Problem requirements: Could you please repeat all of the entries exactly as written?

Stored records:
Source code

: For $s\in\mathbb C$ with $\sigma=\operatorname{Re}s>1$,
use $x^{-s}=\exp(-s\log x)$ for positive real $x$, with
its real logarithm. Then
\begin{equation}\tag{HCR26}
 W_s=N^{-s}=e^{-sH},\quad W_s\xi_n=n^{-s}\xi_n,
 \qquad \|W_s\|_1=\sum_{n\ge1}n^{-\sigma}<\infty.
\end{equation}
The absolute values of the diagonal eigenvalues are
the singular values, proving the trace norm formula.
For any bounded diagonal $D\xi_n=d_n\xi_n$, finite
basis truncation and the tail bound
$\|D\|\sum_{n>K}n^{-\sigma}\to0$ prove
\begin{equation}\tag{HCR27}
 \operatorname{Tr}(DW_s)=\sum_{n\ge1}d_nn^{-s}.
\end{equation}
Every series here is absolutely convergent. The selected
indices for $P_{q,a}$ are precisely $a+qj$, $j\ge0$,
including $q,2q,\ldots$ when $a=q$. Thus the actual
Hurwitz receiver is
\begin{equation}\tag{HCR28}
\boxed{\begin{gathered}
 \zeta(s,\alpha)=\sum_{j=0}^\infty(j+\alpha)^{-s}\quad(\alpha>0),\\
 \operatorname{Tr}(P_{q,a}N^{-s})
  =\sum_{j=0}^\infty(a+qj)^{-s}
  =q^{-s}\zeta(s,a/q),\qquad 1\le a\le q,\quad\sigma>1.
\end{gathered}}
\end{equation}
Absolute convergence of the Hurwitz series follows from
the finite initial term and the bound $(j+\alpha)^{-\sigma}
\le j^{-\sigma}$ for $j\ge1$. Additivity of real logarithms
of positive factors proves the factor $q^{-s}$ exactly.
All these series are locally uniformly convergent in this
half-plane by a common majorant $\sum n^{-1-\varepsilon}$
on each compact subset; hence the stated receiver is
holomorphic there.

Exercise answer:
Source code

: For $s\in\mathbb C$ with $\sigma=\operatorname{Re}s>1$,
use $x^{-s}=\exp(-s\log x)$ for positive real $x$, with
its real logarithm. Then
\begin{equation}\tag{HCR26}
 W_s=N^{-s}=e^{-sH},\quad W_s\xi_n=n^{-s}\xi_n,
 \qquad \|W_s\|_1=\sum_{n\ge1}n^{-\sigma}<\infty.
\end{equation}
The absolute values of the diagonal eigenvalues are
the singular values, proving the trace norm formula.
For any bounded diagonal $D\xi_n=d_n\xi_n$, finite
basis truncation and the tail bound
$\|D\|\sum_{n>K}n^{-\sigma}\to0$ prove
\begin{equation}\tag{HCR27}
 \operatorname{Tr}(DW_s)=\sum_{n\ge1}d_nn^{-s}.
\end{equation}
Every series here is absolutely convergent. The selected
indices for $P_{q,a}$ are precisely $a+qj$, $j\ge0$,
including $q,2q,\ldots$ when $a=q$. Thus the actual
Hurwitz receiver is
\begin{equation}\tag{HCR28}
\boxed{\begin{gathered}
 \zeta(s,\alpha)=\sum_{j=0}^\infty(j+\alpha)^{-s}\quad(\alpha>0),\\
 \operatorname{Tr}(P_{q,a}N^{-s})
  =\sum_{j=0}^\infty(a+qj)^{-s}
  =q^{-s}\zeta(s,a/q),\qquad 1\le a\le q,\quad\sigma>1.
\end{gathered}}
\end{equation}
Absolute convergence of the Hurwitz series follows from
the finite initial term and the bound $(j+\alpha)^{-\sigma}
\le j^{-\sigma}$ for $j\ge1$. Additivity of real logarithms
of positive factors proves the factor $q^{-s}$ exactly.
All these series are locally uniformly convergent in this
half-plane by a common majorant $\sum n^{-1-\varepsilon}$
on each compact subset; hence the stated receiver is
holomorphic there.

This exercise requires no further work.